Task brief — Retype every line from the top of the entries down to the one with "(2) Weisen anerkannte", both included, and skip the pictures.

Data to process —

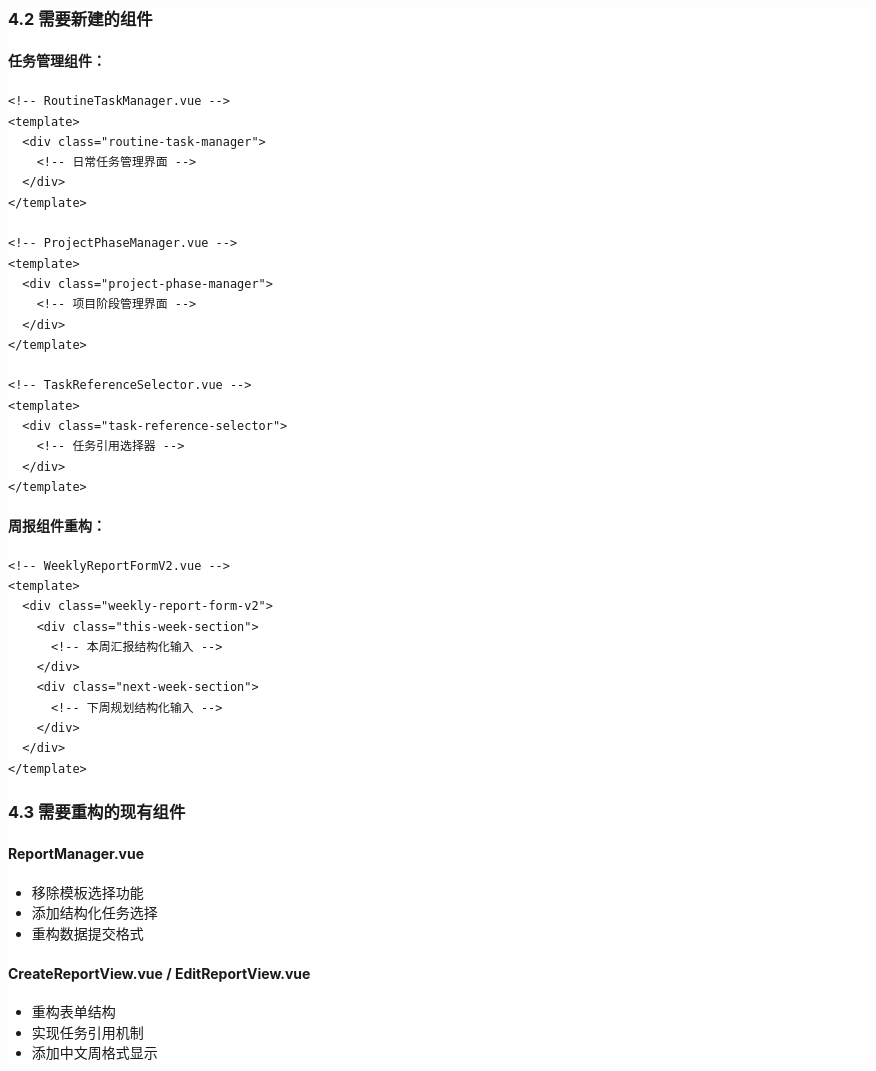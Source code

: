 ### 4.2 需要新建的组件

#### 任务管理组件：
```vue
<!-- RoutineTaskManager.vue -->
<template>
  <div class="routine-task-manager">
    <!-- 日常任务管理界面 -->
  </div>
</template>

<!-- ProjectPhaseManager.vue -->
<template>
  <div class="project-phase-manager">
    <!-- 项目阶段管理界面 -->
  </div>
</template>

<!-- TaskReferenceSelector.vue -->
<template>
  <div class="task-reference-selector">
    <!-- 任务引用选择器 -->
  </div>
</template>
```

#### 周报组件重构：
```vue
<!-- WeeklyReportFormV2.vue -->
<template>
  <div class="weekly-report-form-v2">
    <div class="this-week-section">
      <!-- 本周汇报结构化输入 -->
    </div>
    <div class="next-week-section">
      <!-- 下周规划结构化输入 -->
    </div>
  </div>
</template>
```

### 4.3 需要重构的现有组件

#### ReportManager.vue
- 移除模板选择功能
- 添加结构化任务选择
- 重构数据提交格式

#### CreateReportView.vue / EditReportView.vue
- 重构表单结构
- 实现任务引用机制
- 添加中文周格式显示
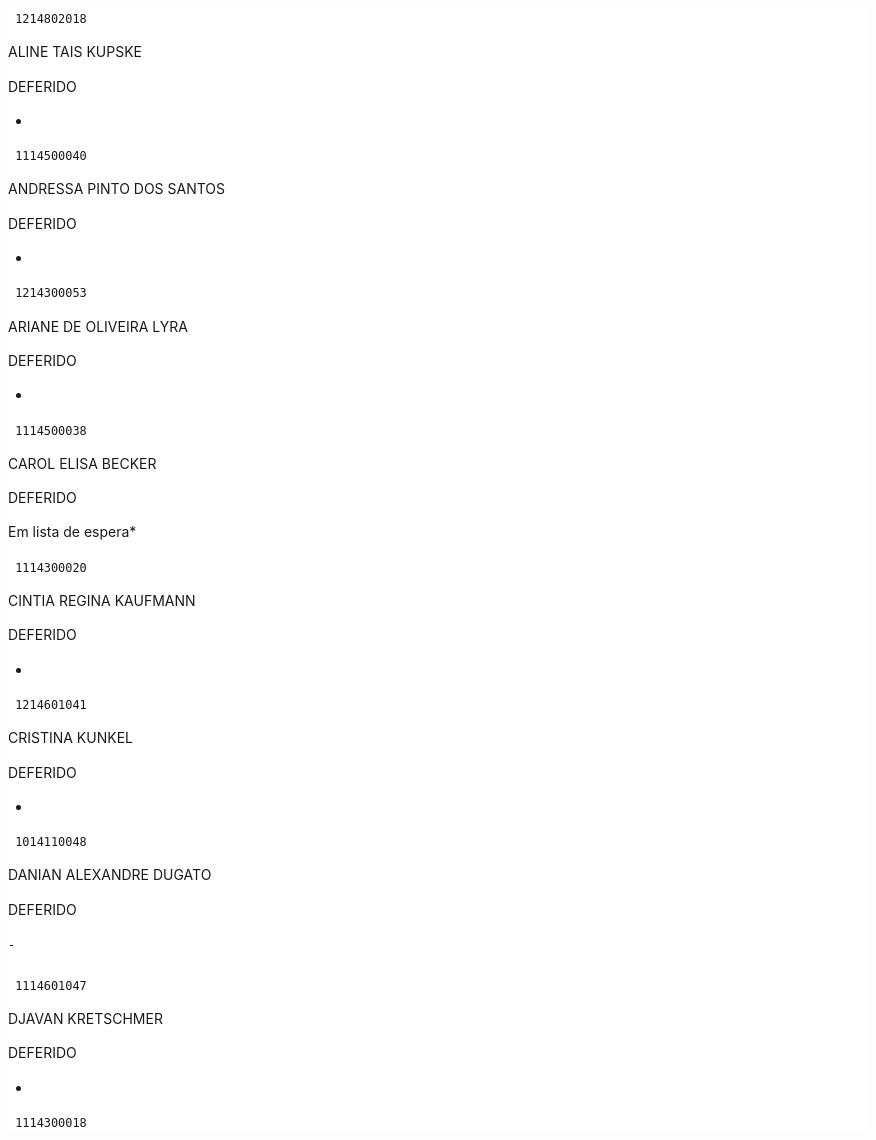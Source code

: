      1214802018

   ALINE TAIS KUPSKE

   DEFERIDO

   -

     1114500040

   ANDRESSA PINTO DOS SANTOS

   DEFERIDO

   -

     1214300053

   ARIANE DE OLIVEIRA LYRA

   DEFERIDO

   -

     1114500038

   CAROL ELISA BECKER

   DEFERIDO

   Em lista de espera*

     1114300020

   CINTIA REGINA KAUFMANN

   DEFERIDO

   -

     1214601041

   CRISTINA KUNKEL

   DEFERIDO

   -

     1014110048

   DANIAN ALEXANDRE DUGATO

   DEFERIDO

    -

     1114601047

   DJAVAN KRETSCHMER

   DEFERIDO

   -

     1114300018
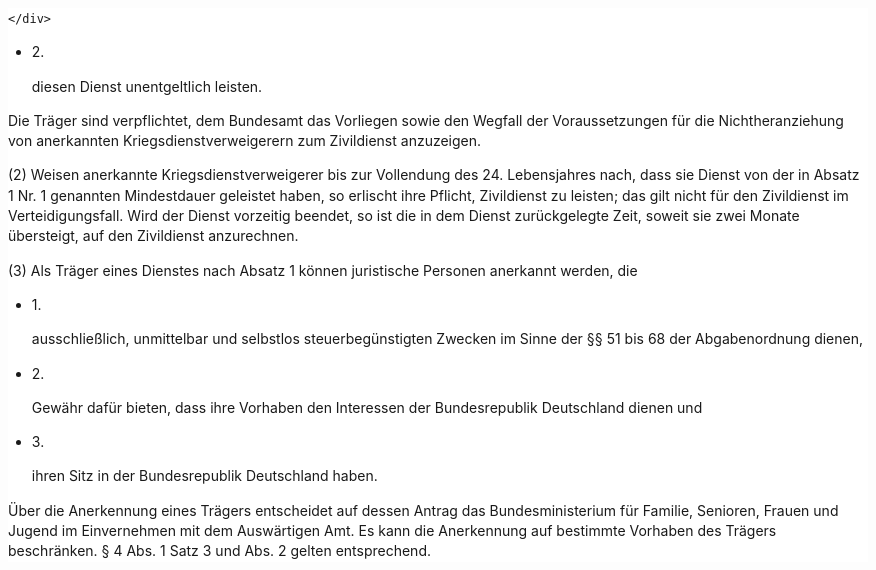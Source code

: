     </div>

  - 2\.
    
    <div style="">
    
    diesen Dienst unentgeltlich leisten.
    
    </div>

Die Träger sind verpflichtet, dem Bundesamt das Vorliegen sowie den
Wegfall der Voraussetzungen für die Nichtheranziehung von anerkannten
Kriegsdienstverweigerern zum Zivildienst anzuzeigen.

</div>

<div class="jurAbsatz">

(2) Weisen anerkannte Kriegsdienstverweigerer bis zur Vollendung des 24.
Lebensjahres nach, dass sie Dienst von der in Absatz 1 Nr. 1 genannten
Mindestdauer geleistet haben, so erlischt ihre Pflicht, Zivildienst zu
leisten; das gilt nicht für den Zivildienst im Verteidigungsfall. Wird
der Dienst vorzeitig beendet, so ist die in dem Dienst zurückgelegte
Zeit, soweit sie zwei Monate übersteigt, auf den Zivildienst
anzurechnen.

</div>

<div class="jurAbsatz">

(3) Als Träger eines Dienstes nach Absatz 1 können juristische Personen
anerkannt werden, die

  - 1\.
    
    <div style="">
    
    ausschließlich, unmittelbar und selbstlos steuerbegünstigten Zwecken
    im Sinne der §§ 51 bis 68 der Abgabenordnung dienen,
    
    </div>

  - 2\.
    
    <div style="">
    
    Gewähr dafür bieten, dass ihre Vorhaben den Interessen der
    Bundesrepublik Deutschland dienen und
    
    </div>

  - 3\.
    
    <div style="">
    
    ihren Sitz in der Bundesrepublik Deutschland haben.
    
    </div>

Über die Anerkennung eines Trägers entscheidet auf dessen Antrag das
Bundesministerium für Familie, Senioren, Frauen und Jugend im
Einvernehmen mit dem Auswärtigen Amt. Es kann die Anerkennung auf
bestimmte Vorhaben des Trägers beschränken. § 4 Abs. 1 Satz 3 und Abs. 2
gelten entsprechend.
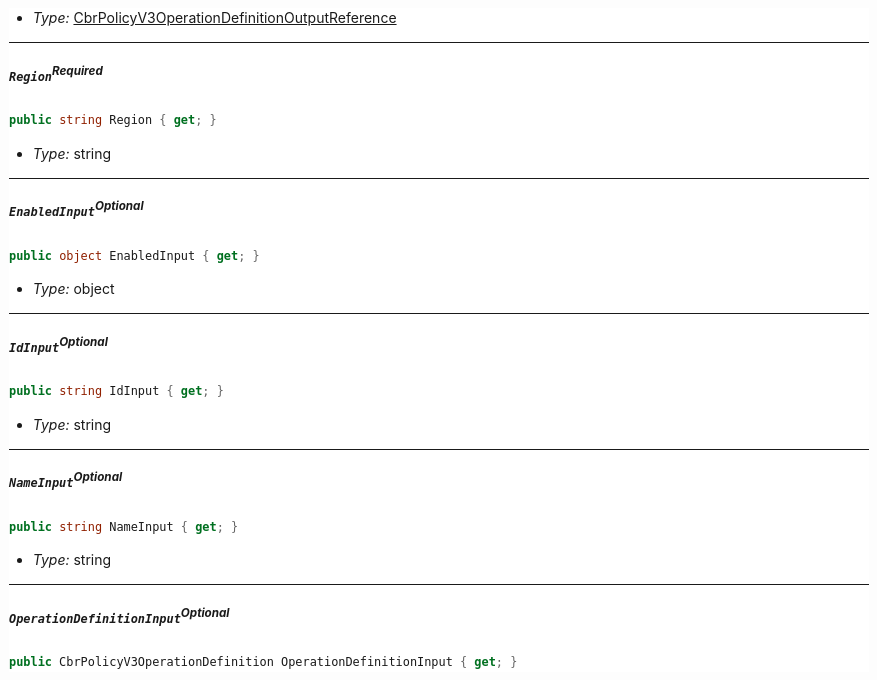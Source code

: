 - *Type:* <a href="#@cdktf/provider-opentelekomcloud.cbrPolicyV3.CbrPolicyV3OperationDefinitionOutputReference">CbrPolicyV3OperationDefinitionOutputReference</a>

---

##### `Region`<sup>Required</sup> <a name="Region" id="@cdktf/provider-opentelekomcloud.cbrPolicyV3.CbrPolicyV3.property.region"></a>

```csharp
public string Region { get; }
```

- *Type:* string

---

##### `EnabledInput`<sup>Optional</sup> <a name="EnabledInput" id="@cdktf/provider-opentelekomcloud.cbrPolicyV3.CbrPolicyV3.property.enabledInput"></a>

```csharp
public object EnabledInput { get; }
```

- *Type:* object

---

##### `IdInput`<sup>Optional</sup> <a name="IdInput" id="@cdktf/provider-opentelekomcloud.cbrPolicyV3.CbrPolicyV3.property.idInput"></a>

```csharp
public string IdInput { get; }
```

- *Type:* string

---

##### `NameInput`<sup>Optional</sup> <a name="NameInput" id="@cdktf/provider-opentelekomcloud.cbrPolicyV3.CbrPolicyV3.property.nameInput"></a>

```csharp
public string NameInput { get; }
```

- *Type:* string

---

##### `OperationDefinitionInput`<sup>Optional</sup> <a name="OperationDefinitionInput" id="@cdktf/provider-opentelekomcloud.cbrPolicyV3.CbrPolicyV3.property.operationDefinitionInput"></a>

```csharp
public CbrPolicyV3OperationDefinition OperationDefinitionInput { get; }
```
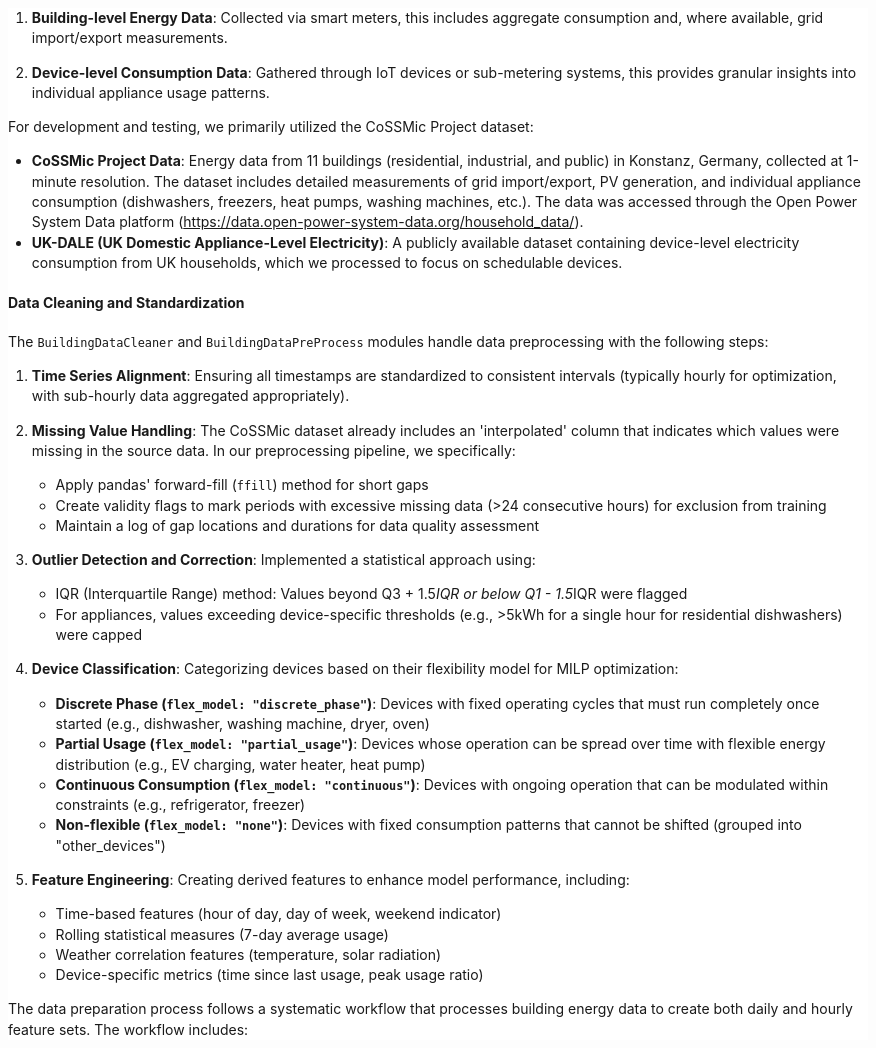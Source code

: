 1. **Building-level Energy Data**: Collected via smart meters, this includes aggregate consumption and, where available, grid import/export measurements.

2. **Device-level Consumption Data**: Gathered through IoT devices or sub-metering systems, this provides granular insights into individual appliance usage patterns.

For development and testing, we primarily utilized the CoSSMic Project dataset:

- **CoSSMic Project Data**: Energy data from 11 buildings (residential, industrial, and public) in Konstanz, Germany, collected at 1-minute resolution. The dataset includes detailed measurements of grid import/export, PV generation, and individual appliance consumption (dishwashers, freezers, heat pumps, washing machines, etc.). The data was accessed through the Open Power System Data platform (https://data.open-power-system-data.org/household_data/).
- **UK-DALE (UK Domestic Appliance-Level Electricity)**: A publicly available dataset containing device-level electricity consumption from UK households, which we processed to focus on schedulable devices.

#### Data Cleaning and Standardization

The `BuildingDataCleaner` and `BuildingDataPreProcess` modules handle data preprocessing with the following steps:

1. **Time Series Alignment**: Ensuring all timestamps are standardized to consistent intervals (typically hourly for optimization, with sub-hourly data aggregated appropriately).

2. **Missing Value Handling**: The CoSSMic dataset already includes an 'interpolated' column that indicates which values were missing in the source data. In our preprocessing pipeline, we specifically:
   - Apply pandas' forward-fill (`ffill`) method for short gaps
   - Create validity flags to mark periods with excessive missing data (>24 consecutive hours) for exclusion from training
   - Maintain a log of gap locations and durations for data quality assessment

3. **Outlier Detection and Correction**: Implemented a statistical approach using:
   - IQR (Interquartile Range) method: Values beyond Q3 + 1.5*IQR or below Q1 - 1.5*IQR were flagged
   - For appliances, values exceeding device-specific thresholds (e.g., >5kWh for a single hour for residential dishwashers) were capped

4. **Device Classification**: Categorizing devices based on their flexibility model for MILP optimization:
   - **Discrete Phase (`flex_model: "discrete_phase"`)**: Devices with fixed operating cycles that must run completely once started (e.g., dishwasher, washing machine, dryer, oven)
   - **Partial Usage (`flex_model: "partial_usage"`)**: Devices whose operation can be spread over time with flexible energy distribution (e.g., EV charging, water heater, heat pump)
   - **Continuous Consumption (`flex_model: "continuous"`)**: Devices with ongoing operation that can be modulated within constraints (e.g., refrigerator, freezer)
   - **Non-flexible (`flex_model: "none"`)**: Devices with fixed consumption patterns that cannot be shifted (grouped into "other_devices")

5. **Feature Engineering**: Creating derived features to enhance model performance, including:
   - Time-based features (hour of day, day of week, weekend indicator)
   - Rolling statistical measures (7-day average usage)
   - Weather correlation features (temperature, solar radiation)
   - Device-specific metrics (time since last usage, peak usage ratio)

The data preparation process follows a systematic workflow that processes building energy data to create both daily and hourly feature sets. The workflow includes:
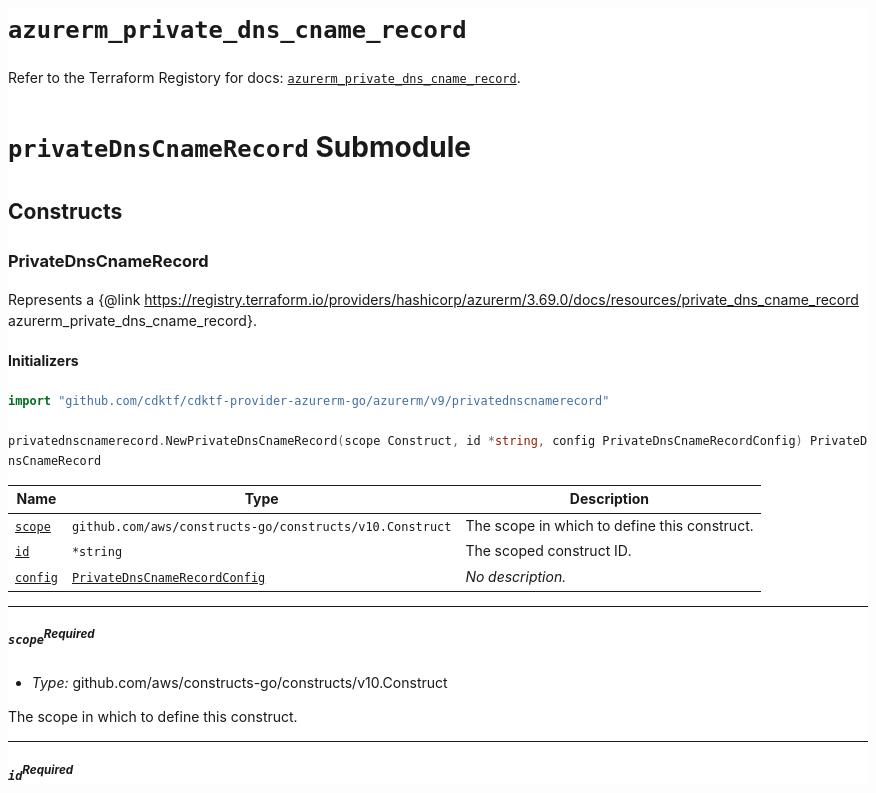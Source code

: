 # `azurerm_private_dns_cname_record`

Refer to the Terraform Registory for docs: [`azurerm_private_dns_cname_record`](https://registry.terraform.io/providers/hashicorp/azurerm/3.69.0/docs/resources/private_dns_cname_record).

# `privateDnsCnameRecord` Submodule <a name="`privateDnsCnameRecord` Submodule" id="@cdktf/provider-azurerm.privateDnsCnameRecord"></a>

## Constructs <a name="Constructs" id="Constructs"></a>

### PrivateDnsCnameRecord <a name="PrivateDnsCnameRecord" id="@cdktf/provider-azurerm.privateDnsCnameRecord.PrivateDnsCnameRecord"></a>

Represents a {@link https://registry.terraform.io/providers/hashicorp/azurerm/3.69.0/docs/resources/private_dns_cname_record azurerm_private_dns_cname_record}.

#### Initializers <a name="Initializers" id="@cdktf/provider-azurerm.privateDnsCnameRecord.PrivateDnsCnameRecord.Initializer"></a>

```go
import "github.com/cdktf/cdktf-provider-azurerm-go/azurerm/v9/privatednscnamerecord"

privatednscnamerecord.NewPrivateDnsCnameRecord(scope Construct, id *string, config PrivateDnsCnameRecordConfig) PrivateDnsCnameRecord
```

| **Name** | **Type** | **Description** |
| --- | --- | --- |
| <code><a href="#@cdktf/provider-azurerm.privateDnsCnameRecord.PrivateDnsCnameRecord.Initializer.parameter.scope">scope</a></code> | <code>github.com/aws/constructs-go/constructs/v10.Construct</code> | The scope in which to define this construct. |
| <code><a href="#@cdktf/provider-azurerm.privateDnsCnameRecord.PrivateDnsCnameRecord.Initializer.parameter.id">id</a></code> | <code>*string</code> | The scoped construct ID. |
| <code><a href="#@cdktf/provider-azurerm.privateDnsCnameRecord.PrivateDnsCnameRecord.Initializer.parameter.config">config</a></code> | <code><a href="#@cdktf/provider-azurerm.privateDnsCnameRecord.PrivateDnsCnameRecordConfig">PrivateDnsCnameRecordConfig</a></code> | *No description.* |

---

##### `scope`<sup>Required</sup> <a name="scope" id="@cdktf/provider-azurerm.privateDnsCnameRecord.PrivateDnsCnameRecord.Initializer.parameter.scope"></a>

- *Type:* github.com/aws/constructs-go/constructs/v10.Construct

The scope in which to define this construct.

---

##### `id`<sup>Required</sup> <a name="id" id="@cdktf/provider-azurerm.privateDnsCnameRecord.PrivateDnsCnameRecord.Initializer.parameter.id"></a>
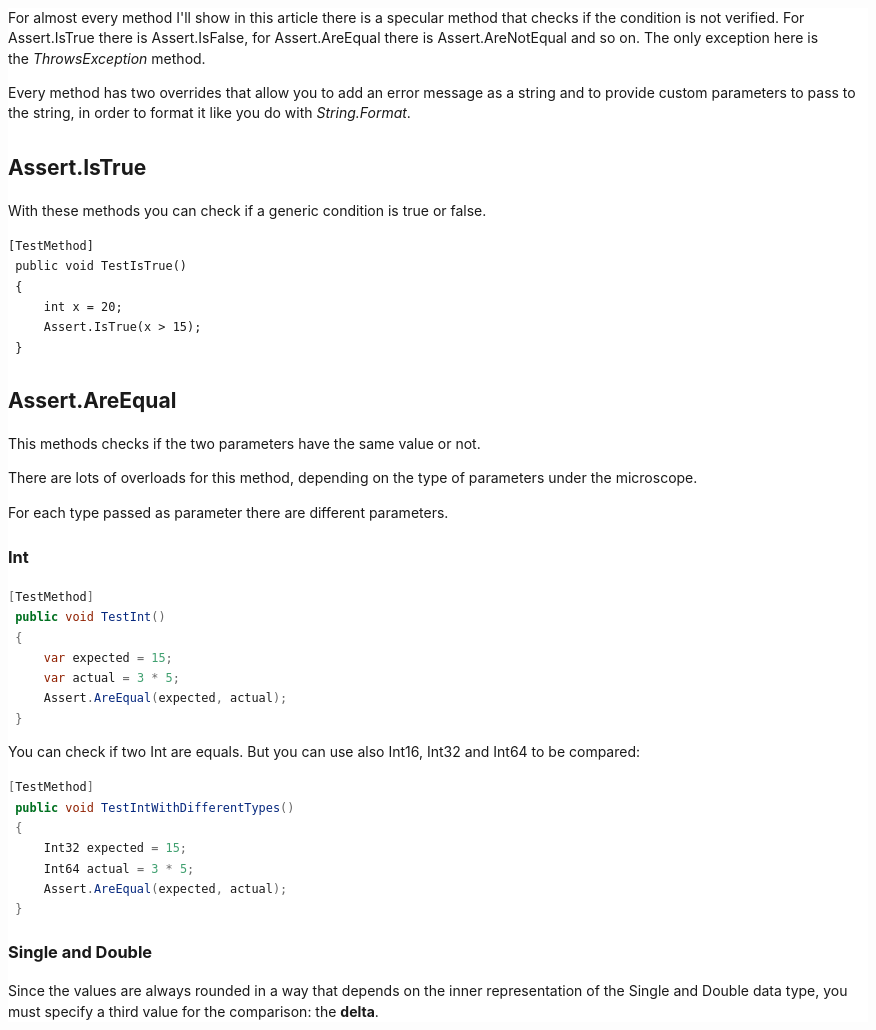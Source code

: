 For almost every method I'll show in this article there is a specular method that checks if the condition is not verified. For Assert.IsTrue there is Assert.IsFalse, for Assert.AreEqual there is Assert.AreNotEqual and so on. The only exception here is the _ThrowsException_ method.

Every method has two overrides that allow you to add an error message as a string and to provide custom parameters to pass to the string, in order to format it like you do with _String.Format_.

## Assert.IsTrue

With these methods you can check if a generic condition is true or false.

```
[TestMethod]  
 public void TestIsTrue()  
 {  
     int x = 20;  
     Assert.IsTrue(x > 15);  
 }
 ```
## Assert.AreEqual

This methods checks if the two parameters have the same value or not.

There are lots of overloads for this method, depending on the type of parameters under the microscope.

For each type passed as parameter there are different parameters.

### Int

```csharp
[TestMethod]  
 public void TestInt()  
 {  
     var expected = 15;  
     var actual = 3 * 5;  
     Assert.AreEqual(expected, actual);  
 }
 ```
You can check if two Int are equals. But you can use also Int16, Int32 and Int64 to be compared:

```csharp
[TestMethod]  
 public void TestIntWithDifferentTypes()  
 {  
     Int32 expected = 15;  
     Int64 actual = 3 * 5;  
     Assert.AreEqual(expected, actual);  
 }
 ```

### Single and Double

Since the values are always rounded in a way that depends on the inner representation of the Single and Double data type, you must specify a third value for the comparison: the **delta**.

Written response —
Source code

: ### 4.2 需要新建的组件

#### 任务管理组件：
```vue
<!-- RoutineTaskManager.vue -->
<template>
  <div class="routine-task-manager">
    <!-- 日常任务管理界面 -->
  </div>
</template>

<!-- ProjectPhaseManager.vue -->
<template>
  <div class="project-phase-manager">
    <!-- 项目阶段管理界面 -->
  </div>
</template>

<!-- TaskReferenceSelector.vue -->
<template>
  <div class="task-reference-selector">
    <!-- 任务引用选择器 -->
  </div>
</template>
```

#### 周报组件重构：
```vue
<!-- WeeklyReportFormV2.vue -->
<template>
  <div class="weekly-report-form-v2">
    <div class="this-week-section">
      <!-- 本周汇报结构化输入 -->
    </div>
    <div class="next-week-section">
      <!-- 下周规划结构化输入 -->
    </div>
  </div>
</template>
```

### 4.3 需要重构的现有组件

#### ReportManager.vue
- 移除模板选择功能
- 添加结构化任务选择
- 重构数据提交格式

#### CreateReportView.vue / EditReportView.vue
- 重构表单结构
- 实现任务引用机制
- 添加中文周格式显示
Source code

:      1214802018

   ALINE TAIS KUPSKE

   DEFERIDO

   -

     1114500040

   ANDRESSA PINTO DOS SANTOS

   DEFERIDO

   -

     1214300053

   ARIANE DE OLIVEIRA LYRA

   DEFERIDO

   -

     1114500038

   CAROL ELISA BECKER

   DEFERIDO

   Em lista de espera*

     1114300020

   CINTIA REGINA KAUFMANN

   DEFERIDO

   -

     1214601041

   CRISTINA KUNKEL

   DEFERIDO

   -

     1014110048

   DANIAN ALEXANDRE DUGATO

   DEFERIDO

    -

     1114601047

   DJAVAN KRETSCHMER

   DEFERIDO

   -

     1114300018
Source code

:     </div>

  - 2\.
    
    <div style="">
    
    diesen Dienst unentgeltlich leisten.
    
    </div>

Die Träger sind verpflichtet, dem Bundesamt das Vorliegen sowie den
Wegfall der Voraussetzungen für die Nichtheranziehung von anerkannten
Kriegsdienstverweigerern zum Zivildienst anzuzeigen.

</div>

<div class="jurAbsatz">

(2) Weisen anerkannte Kriegsdienstverweigerer bis zur Vollendung des 24.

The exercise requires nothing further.